Arrests and detention, NGO asset freezes and dissolutions and travel restrictions against human rights defenders have created a climate of fear for Egyptian civil society organisations to engage visibly at the COP27.

Arresti e detenzioni, congelamenti e dissoluzioni dei beni delle ONG, restrizioni a viaggi e spostamenti per i difensori dei diritti umani, messi in atto dal governo al fine di risultare visibilmente impegnato nella COP27, hanno creato un clima di paura nelle organizzazioni della società civile egiziana.

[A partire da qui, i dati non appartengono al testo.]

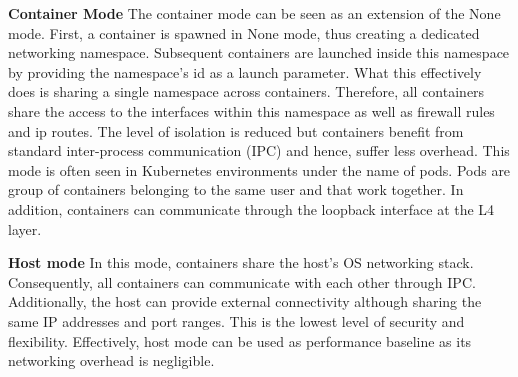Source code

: \documentclass[conference]{IEEEtran}
\begin{document}
\noindent\textbf{Container Mode}\hspace{0.2cm} The container mode can be seen as an extension of the None mode. First, a container is spawned in None mode, thus creating a dedicated networking namespace. Subsequent containers are launched inside this namespace by providing the namespace's id as a launch parameter. What this effectively does is sharing a single namespace across containers. Therefore, all containers share the access to the interfaces within this namespace as well as firewall rules and ip routes. The level of isolation is reduced but containers benefit from standard inter-process communication (IPC) and hence, suffer less overhead. This mode is often seen in Kubernetes environments under the name of pods. Pods are group of containers belonging to the same user and that work together. In addition, containers can communicate through the loopback interface at the L4 layer.

\noindent\textbf{Host mode} \hspace{0.2cm}In this mode, containers share the host's OS networking stack. Consequently, all containers can communicate with each other through IPC. Additionally, the host can provide external connectivity although sharing the same IP addresses and port ranges. This is the lowest level of security and flexibility. Effectively, host mode can be used as performance baseline as its networking overhead is negligible.
\end{document}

Nella dichiarazione, hanno inoltre espresso preoccupazione sul fatto che il governo egiziano potrebbe sabotare gli impiegati delle ONG locali ed internazionali: non divulgando le informazioni sulla partecipazione e i criteri di accesso, alzando i prezzi degli hotel, ponendo restrizioni alle proteste ed assemblee al di fuori della sede COP27 oppure ritardando i permessi di soggiorno per gli attivisti in arrivo dall’estero.

Oltre una dozzina di premi Nobel internazionali si sono uniti all’appello diffondendo una dichiarazione pubblica propria [22].

Al momento, il governo egiziano non sembra muoversi minimamente per accogliere le richieste.

Brusio internazionale

Molti attivisti ambientali e politici internazionali sono in difficoltà nel soppesare gli abusi sui diritti umani portati avanti dall’Egitto, ritenendo più urgente il raggiungimento degli obiettivi climatici durante il vertice.

Durante un’intervista al The Guardian [23], Richard Pearshouse, direttore ambientale dello Human Rights Watch, ha messo in guardia dal sottovalutare gli abusi dell’Egitto sui diritti umani in favore delle azioni ambientali.

“Sarebbe un errore madornale se i diplomatici che partecipano alla COP27 pensassero di dover andare sul leggero per quanto riguarda i diritti umani, per progredire nel discorso sulle tematiche ambientali. Non potremo raggiungere le azioni climatiche necessarie senza le pressioni della società civile, questo ci mostra la situazione in Egitto.”

Numerosi gruppi ambientalisti sono stati oggetto di critica per la loro tacita posizione sugli abusi egiziani – in particolare Greenpeace International. Stando alla segnalazione da parte del Guardian [24], Greenpeace ed altre organizzazioni ambientali presenti alla COP27 si sono opposte alla proposta degli attivisti egiziani per i diritti umani che chiedeva il rilascio dei prigionieri politici.

D’altra parte, alcuni attivisti ambientali tra cui Greta Thumberg [25] hanno deciso di evitare la COP27, definendola come un modo che ha la gente di potere di “catturare l’attenzione, utilizzando varie forme di greenwashing.”

Osservatori ed utenti social non sono rimasti in silenzio sul tema, notando la presenza di alcune delle più autorevoli personalità politiche all’evento di quest’anno della COP27.

Con la COP27 pronta ad iniziare nel giro di pochi giorni, non è ancora chiaro il modo in cui politici, attivisti e partecipanti potranno districarsi nel complicato panorama politico creato dal Paese che li ospita.